- **What is being asked**: Which lines below contain "exploitatieplan"? Copy every one of them.

Document images with source code:
——————————
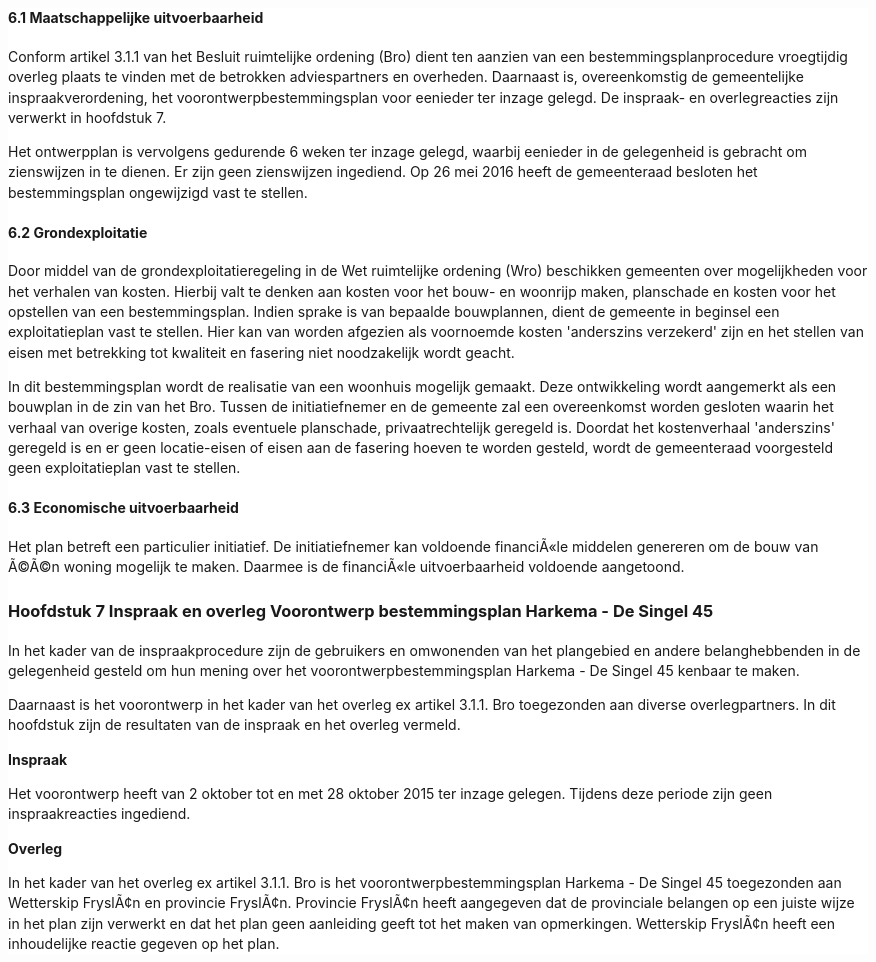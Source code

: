 #### 6\.1 Maatschappelijke uitvoerbaarheid

Conform artikel 3\.1\.1 van het Besluit ruimtelijke ordening (Bro) dient ten aanzien van een bestemmingsplanprocedure vroegtijdig overleg plaats te vinden met de betrokken adviespartners en overheden. Daarnaast is, overeenkomstig de gemeentelijke inspraakverordening, het voorontwerpbestemmingsplan voor eenieder ter inzage gelegd. De inspraak\- en overlegreacties zijn verwerkt in hoofdstuk 7\.

Het ontwerpplan is vervolgens gedurende 6 weken ter inzage gelegd, waarbij eenieder in de gelegenheid is gebracht om zienswijzen in te dienen. Er zijn geen zienswijzen ingediend. Op 26 mei 2016 heeft de gemeenteraad besloten het bestemmingsplan ongewijzigd vast te stellen.

#### 6\.2 Grondexploitatie

Door middel van de grondexploitatieregeling in de Wet ruimtelijke ordening (Wro) beschikken gemeenten over mogelijkheden voor het verhalen van kosten. Hierbij valt te denken aan kosten voor het bouw\- en woonrijp maken, planschade en kosten voor het opstellen van een bestemmingsplan. Indien sprake is van bepaalde bouwplannen, dient de gemeente in beginsel een exploitatieplan vast te stellen. Hier kan van worden afgezien als voornoemde kosten 'anderszins verzekerd' zijn en het stellen van eisen met betrekking tot kwaliteit en fasering niet noodzakelijk wordt geacht.

In dit bestemmingsplan wordt de realisatie van een woonhuis mogelijk gemaakt. Deze ontwikkeling wordt aangemerkt als een bouwplan in de zin van het Bro. Tussen de initiatiefnemer en de gemeente zal een overeenkomst worden gesloten waarin het verhaal van overige kosten, zoals eventuele planschade, privaatrechtelijk geregeld is. Doordat het kostenverhaal 'anderszins' geregeld is en er geen locatie\-eisen of eisen aan de fasering hoeven te worden gesteld, wordt de gemeenteraad voorgesteld geen exploitatieplan vast te stellen.

#### 6\.3 Economische uitvoerbaarheid

Het plan betreft een particulier initiatief. De initiatiefnemer kan voldoende financiÃ«le middelen genereren om de bouw van Ã©Ã©n woning mogelijk te maken. Daarmee is de financiÃ«le uitvoerbaarheid voldoende aangetoond.

### Hoofdstuk 7 Inspraak en overleg Voorontwerp bestemmingsplan Harkema \- De Singel 45

In het kader van de inspraakprocedure zijn de gebruikers en omwonenden van het plangebied en andere belanghebbenden in de gelegenheid gesteld om hun mening over het voorontwerpbestemmingsplan Harkema \- De Singel 45 kenbaar te maken.

Daarnaast is het voorontwerp in het kader van het overleg ex artikel 3\.1\.1\. Bro toegezonden aan diverse overlegpartners. In dit hoofdstuk zijn de resultaten van de inspraak en het overleg vermeld.

**Inspraak**

Het voorontwerp heeft van 2 oktober tot en met 28 oktober 2015 ter inzage gelegen. Tijdens deze periode zijn geen inspraakreacties ingediend.

**Overleg**

In het kader van het overleg ex artikel 3\.1\.1\. Bro is het voorontwerpbestemmingsplan Harkema \- De Singel 45 toegezonden aan Wetterskip FryslÃ¢n en provincie FryslÃ¢n. Provincie FryslÃ¢n heeft aangegeven dat de provinciale belangen op een juiste wijze in het plan zijn verwerkt en dat het plan geen aanleiding geeft tot het maken van opmerkingen. Wetterskip FryslÃ¢n heeft een inhoudelijke reactie gegeven op het plan.
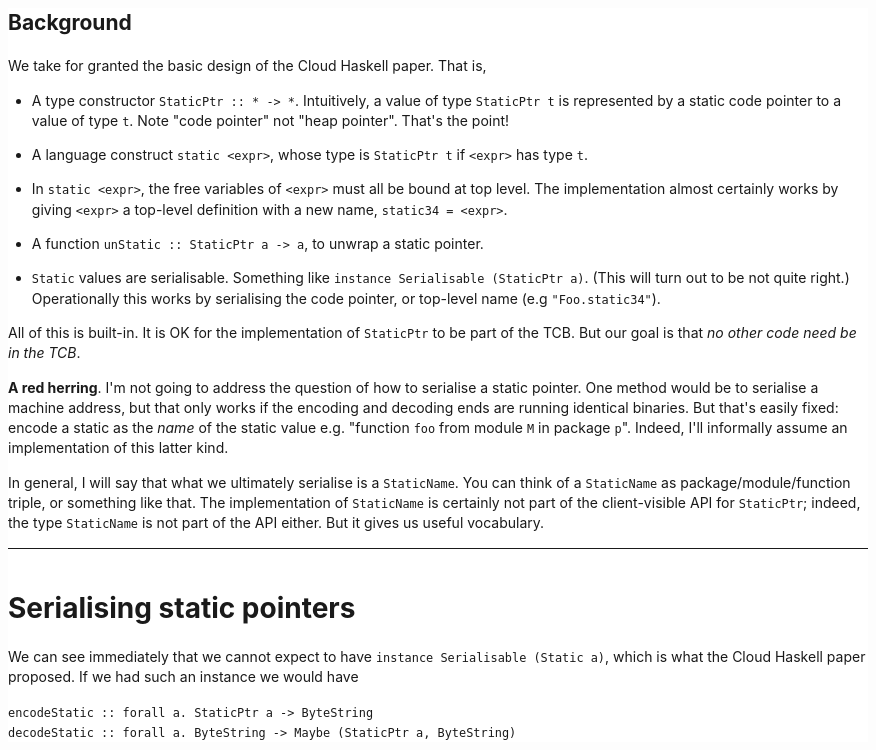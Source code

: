 

## Background



We take for granted the basic design of the Cloud Haskell paper.
That is,


- A type constructor `StaticPtr :: * -> *`. Intuitively, a value of type `StaticPtr t` is represented by a static code pointer to a value of type `t`.  Note "code pointer" not "heap pointer".  That's the point!

- A language construct `static <expr>`, whose type is `StaticPtr t` if `<expr>` has type `t`.  

- In `static <expr>`, the free variables of `<expr>` must all be bound at top level. The implementation almost certainly works by giving `<expr>` a top-level definition with a new name, `static34 = <expr>`.

- A function `unStatic :: StaticPtr a -> a`, to unwrap a static pointer.

- `Static` values are serialisable.  Something like `instance Serialisable (StaticPtr a)`.  (This will turn out to be not quite right.)  Operationally this works by serialising the code pointer, or top-level name (e.g `"Foo.static34"`).


All of this is built-in.  It is OK for the implementation of `StaticPtr` to be part of the TCB.
But our goal is that *no other code need be in the TCB*.



**A red herring**.  I'm not going to address the question of how to serialise a static pointer.  One method would be to serialise a machine address, but that only works if the encoding and decoding ends are running identical binaries.  But that's easily fixed: encode a static as the *name* of the static value e.g. "function `foo` from module `M` in package `p`".  Indeed, I'll informally assume an implementation of this latter kind.



In general, I will say that what we ultimately serialise is a `StaticName`. You can think of a `StaticName` as package/module/function triple, or something like that. The implementation of `StaticName` is certainly not part of the client-visible API for `StaticPtr`; indeed, the type `StaticName` is not part of the API either.  But it gives us useful vocabulary.


---


# Serialising static pointers



We can see immediately that we cannot expect to have `instance Serialisable (Static a)`,
which is what the Cloud Haskell paper proposed.  If we had such an instance we would have


```wiki
encodeStatic :: forall a. StaticPtr a -> ByteString
decodeStatic :: forall a. ByteString -> Maybe (StaticPtr a, ByteString)
```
——————————
- **Your solution**:
Door middel van de grondexploitatieregeling in de Wet ruimtelijke ordening (Wro) beschikken gemeenten over mogelijkheden voor het verhalen van kosten. Hierbij valt te denken aan kosten voor het bouw\- en woonrijp maken, planschade en kosten voor het opstellen van een bestemmingsplan. Indien sprake is van bepaalde bouwplannen, dient de gemeente in beginsel een exploitatieplan vast te stellen. Hier kan van worden afgezien als voornoemde kosten 'anderszins verzekerd' zijn en het stellen van eisen met betrekking tot kwaliteit en fasering niet noodzakelijk wordt geacht.
In dit bestemmingsplan wordt de realisatie van een woonhuis mogelijk gemaakt. Deze ontwikkeling wordt aangemerkt als een bouwplan in de zin van het Bro. Tussen de initiatiefnemer en de gemeente zal een overeenkomst worden gesloten waarin het verhaal van overige kosten, zoals eventuele planschade, privaatrechtelijk geregeld is. Doordat het kostenverhaal 'anderszins' geregeld is en er geen locatie\-eisen of eisen aan de fasering hoeven te worden gesteld, wordt de gemeenteraad voorgesteld geen exploitatieplan vast te stellen.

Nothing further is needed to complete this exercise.